ちなみに騎士と貴族とは一緒に呼ばない。ハイウィンド家とファレル家という例外もあるが、基本的に騎士と貴族は仲が悪い。仲が悪い相手が居ては、言葉少ない食卓になるか、言葉が出ても相手への皮肉や悪口だけだろう。それはそれで知りうることもあるが、大概は騎士と貴族は仲が悪いと再確認するだけだ。逆に中が良い人間が集まれば、雰囲気も良くなり会話も弾む。会話が弾めば口も軽くなり、思わず言わなくても良いことを言ってしまうこともある。
そんなわけで、王の食事に呼ばれるのは仲の良かったり、何かしらの繋がりがあるグループである。
・・・のだが。「・・・・・・」
「・・・・・・」
「・・・・・・」呼ばれた三人の貴族は、落ち着かない様子で王の席に注目していた。
会話など何もなく、時間だけが過ぎていく。
しばらくして、溜まらなくなった貴族の一人が、控えていたメイドに尋ねる。
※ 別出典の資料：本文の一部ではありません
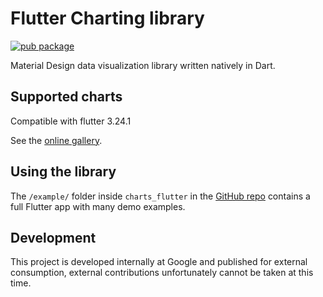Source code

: # Flutter Charting library

[![pub package](https://img.shields.io/pub/v/charts_flutter.svg)](https://pub.dartlang.org/packages/charts_flutter)

Material Design data visualization library written natively in Dart.

## Supported charts

Compatible with flutter 3.24.1

See the [online gallery](https://google.github.io/charts/flutter/gallery.html).

## Using the library

The `/example/` folder inside `charts_flutter` in the [GitHub repo](https://github.com/google/charts)
contains a full Flutter app with many demo examples.

## Development
This project is developed internally at Google and published for external
consumption, external contributions unfortunately cannot be taken at this time.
「・・・陛下はどうなされたのだ?」
尋ねられたメイド―――レイアナーゼは、誰も座っていない王の席を一瞥してから、貴族の方に微笑んで答えた。
「只今、捜索中です♪」
******
「陛下ぁぁぁあぁぁぁぁ! セシル王ーーーーーーーっ! どこにお隠れにぃぃぃぃぃぃぃぃぃぃっ!」
ベイガンが喚きながら城内を疾駆する。
その声を聞きながら、セシルは乾燥してガチガチになったパンの端を、温められたシチューに付けてかじる。
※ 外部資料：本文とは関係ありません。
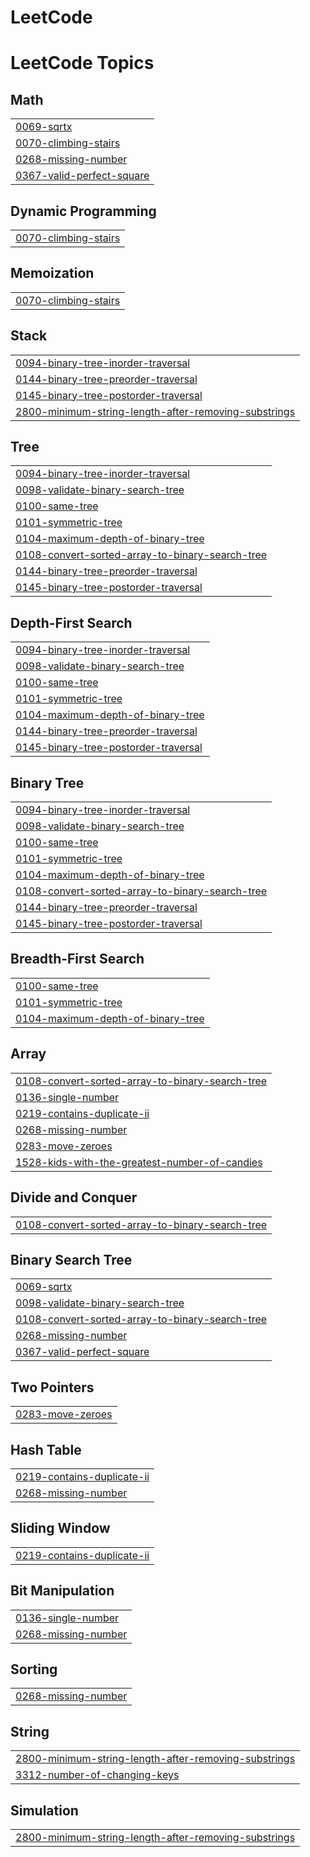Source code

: # LeetCode

<!---LeetCode Topics Start-->
# LeetCode Topics
## Math
|  |
| ------- |
| [0069-sqrtx](https://github.com/DhanushEr/LeetCode/tree/master/0069-sqrtx) |
| [0070-climbing-stairs](https://github.com/DhanushEr/LeetCode/tree/master/0070-climbing-stairs) |
| [0268-missing-number](https://github.com/DhanushEr/LeetCode/tree/master/0268-missing-number) |
| [0367-valid-perfect-square](https://github.com/DhanushEr/LeetCode/tree/master/0367-valid-perfect-square) |
## Dynamic Programming
|  |
| ------- |
| [0070-climbing-stairs](https://github.com/DhanushEr/LeetCode/tree/master/0070-climbing-stairs) |
## Memoization
|  |
| ------- |
| [0070-climbing-stairs](https://github.com/DhanushEr/LeetCode/tree/master/0070-climbing-stairs) |
## Stack
|  |
| ------- |
| [0094-binary-tree-inorder-traversal](https://github.com/DhanushEr/LeetCode/tree/master/0094-binary-tree-inorder-traversal) |
| [0144-binary-tree-preorder-traversal](https://github.com/DhanushEr/LeetCode/tree/master/0144-binary-tree-preorder-traversal) |
| [0145-binary-tree-postorder-traversal](https://github.com/DhanushEr/LeetCode/tree/master/0145-binary-tree-postorder-traversal) |
| [2800-minimum-string-length-after-removing-substrings](https://github.com/DhanushEr/LeetCode/tree/master/2800-minimum-string-length-after-removing-substrings) |
## Tree
|  |
| ------- |
| [0094-binary-tree-inorder-traversal](https://github.com/DhanushEr/LeetCode/tree/master/0094-binary-tree-inorder-traversal) |
| [0098-validate-binary-search-tree](https://github.com/DhanushEr/LeetCode/tree/master/0098-validate-binary-search-tree) |
| [0100-same-tree](https://github.com/DhanushEr/LeetCode/tree/master/0100-same-tree) |
| [0101-symmetric-tree](https://github.com/DhanushEr/LeetCode/tree/master/0101-symmetric-tree) |
| [0104-maximum-depth-of-binary-tree](https://github.com/DhanushEr/LeetCode/tree/master/0104-maximum-depth-of-binary-tree) |
| [0108-convert-sorted-array-to-binary-search-tree](https://github.com/DhanushEr/LeetCode/tree/master/0108-convert-sorted-array-to-binary-search-tree) |
| [0144-binary-tree-preorder-traversal](https://github.com/DhanushEr/LeetCode/tree/master/0144-binary-tree-preorder-traversal) |
| [0145-binary-tree-postorder-traversal](https://github.com/DhanushEr/LeetCode/tree/master/0145-binary-tree-postorder-traversal) |
## Depth-First Search
|  |
| ------- |
| [0094-binary-tree-inorder-traversal](https://github.com/DhanushEr/LeetCode/tree/master/0094-binary-tree-inorder-traversal) |
| [0098-validate-binary-search-tree](https://github.com/DhanushEr/LeetCode/tree/master/0098-validate-binary-search-tree) |
| [0100-same-tree](https://github.com/DhanushEr/LeetCode/tree/master/0100-same-tree) |
| [0101-symmetric-tree](https://github.com/DhanushEr/LeetCode/tree/master/0101-symmetric-tree) |
| [0104-maximum-depth-of-binary-tree](https://github.com/DhanushEr/LeetCode/tree/master/0104-maximum-depth-of-binary-tree) |
| [0144-binary-tree-preorder-traversal](https://github.com/DhanushEr/LeetCode/tree/master/0144-binary-tree-preorder-traversal) |
| [0145-binary-tree-postorder-traversal](https://github.com/DhanushEr/LeetCode/tree/master/0145-binary-tree-postorder-traversal) |
## Binary Tree
|  |
| ------- |
| [0094-binary-tree-inorder-traversal](https://github.com/DhanushEr/LeetCode/tree/master/0094-binary-tree-inorder-traversal) |
| [0098-validate-binary-search-tree](https://github.com/DhanushEr/LeetCode/tree/master/0098-validate-binary-search-tree) |
| [0100-same-tree](https://github.com/DhanushEr/LeetCode/tree/master/0100-same-tree) |
| [0101-symmetric-tree](https://github.com/DhanushEr/LeetCode/tree/master/0101-symmetric-tree) |
| [0104-maximum-depth-of-binary-tree](https://github.com/DhanushEr/LeetCode/tree/master/0104-maximum-depth-of-binary-tree) |
| [0108-convert-sorted-array-to-binary-search-tree](https://github.com/DhanushEr/LeetCode/tree/master/0108-convert-sorted-array-to-binary-search-tree) |
| [0144-binary-tree-preorder-traversal](https://github.com/DhanushEr/LeetCode/tree/master/0144-binary-tree-preorder-traversal) |
| [0145-binary-tree-postorder-traversal](https://github.com/DhanushEr/LeetCode/tree/master/0145-binary-tree-postorder-traversal) |
## Breadth-First Search
|  |
| ------- |
| [0100-same-tree](https://github.com/DhanushEr/LeetCode/tree/master/0100-same-tree) |
| [0101-symmetric-tree](https://github.com/DhanushEr/LeetCode/tree/master/0101-symmetric-tree) |
| [0104-maximum-depth-of-binary-tree](https://github.com/DhanushEr/LeetCode/tree/master/0104-maximum-depth-of-binary-tree) |
## Array
|  |
| ------- |
| [0108-convert-sorted-array-to-binary-search-tree](https://github.com/DhanushEr/LeetCode/tree/master/0108-convert-sorted-array-to-binary-search-tree) |
| [0136-single-number](https://github.com/DhanushEr/LeetCode/tree/master/0136-single-number) |
| [0219-contains-duplicate-ii](https://github.com/DhanushEr/LeetCode/tree/master/0219-contains-duplicate-ii) |
| [0268-missing-number](https://github.com/DhanushEr/LeetCode/tree/master/0268-missing-number) |
| [0283-move-zeroes](https://github.com/DhanushEr/LeetCode/tree/master/0283-move-zeroes) |
| [1528-kids-with-the-greatest-number-of-candies](https://github.com/DhanushEr/LeetCode/tree/master/1528-kids-with-the-greatest-number-of-candies) |
## Divide and Conquer
|  |
| ------- |
| [0108-convert-sorted-array-to-binary-search-tree](https://github.com/DhanushEr/LeetCode/tree/master/0108-convert-sorted-array-to-binary-search-tree) |
## Binary Search Tree
|  |
| ------- |
| [0069-sqrtx](https://github.com/DhanushEr/LeetCode/tree/master/0069-sqrtx) |
| [0098-validate-binary-search-tree](https://github.com/DhanushEr/LeetCode/tree/master/0098-validate-binary-search-tree) |
| [0108-convert-sorted-array-to-binary-search-tree](https://github.com/DhanushEr/LeetCode/tree/master/0108-convert-sorted-array-to-binary-search-tree) |
| [0268-missing-number](https://github.com/DhanushEr/LeetCode/tree/master/0268-missing-number) |
| [0367-valid-perfect-square](https://github.com/DhanushEr/LeetCode/tree/master/0367-valid-perfect-square) |
## Two Pointers
|  |
| ------- |
| [0283-move-zeroes](https://github.com/DhanushEr/LeetCode/tree/master/0283-move-zeroes) |
## Hash Table
|  |
| ------- |
| [0219-contains-duplicate-ii](https://github.com/DhanushEr/LeetCode/tree/master/0219-contains-duplicate-ii) |
| [0268-missing-number](https://github.com/DhanushEr/LeetCode/tree/master/0268-missing-number) |
## Sliding Window
|  |
| ------- |
| [0219-contains-duplicate-ii](https://github.com/DhanushEr/LeetCode/tree/master/0219-contains-duplicate-ii) |
## Bit Manipulation
|  |
| ------- |
| [0136-single-number](https://github.com/DhanushEr/LeetCode/tree/master/0136-single-number) |
| [0268-missing-number](https://github.com/DhanushEr/LeetCode/tree/master/0268-missing-number) |
## Sorting
|  |
| ------- |
| [0268-missing-number](https://github.com/DhanushEr/LeetCode/tree/master/0268-missing-number) |
## String
|  |
| ------- |
| [2800-minimum-string-length-after-removing-substrings](https://github.com/DhanushEr/LeetCode/tree/master/2800-minimum-string-length-after-removing-substrings) |
| [3312-number-of-changing-keys](https://github.com/DhanushEr/LeetCode/tree/master/3312-number-of-changing-keys) |
## Simulation
|  |
| ------- |
| [2800-minimum-string-length-after-removing-substrings](https://github.com/DhanushEr/LeetCode/tree/master/2800-minimum-string-length-after-removing-substrings) |
<!---LeetCode Topics End-->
色々な野菜がとろとろに溶け込んだシチューの味が、堅いパンの食感と共に口の中に広がるのを、もごもごと飲み込んでいると、ベイガンの声も遠く聞こえなくなった。それを確認して、セシルはふわあと欠伸を一つ。
「全く、ベイガンも朝っぱらから元気だなあ・・・」
「というかお前が暢気すぎやしないか?」リックモッドが呆れたようにセシルに言う。
「いいのかよ? 貴族との朝食会は?」
「いいんだよ。 “朝食会” なんて気取った集まり、疲れるだけさ」いいつつ、パンをまた人かじり。
―――セシルが居るのは陸兵団の兵舎の食堂だった。
軍に入った頃は、セシルもお世話になった場所だ。
今は朝食時で、訓練を終えた兵士達がわいわいとにぎやかに朝食を取っている。一般の兵士の中に、王であるセシルが混じっているというのに、誰も何も言わない。
ベイガンに告げ口しようとする者も居ない。
何故なら、彼らにとってセシルは王である前に仲間であったし、セシルにとっても彼らは部下である前に仲間であったからだ。「でももったいねえなー。王様だろ? やっぱメシも美味いんだろうなー」
ちょっと羨ましそうな顔で、セシルの真向かいに座ったバッツが言う。
「そりゃ作り置きの堅いパンと昨晩の残りのシチューに比べれば美味いだろうけど、僕はテーブルマナーというヤツが苦手でね」
セシルは苦笑。
そうは言っても、一応騎士の端くれとして、作法は知っている。暗黒騎士となった時に、カインとローザにみっちりと教え込まれた。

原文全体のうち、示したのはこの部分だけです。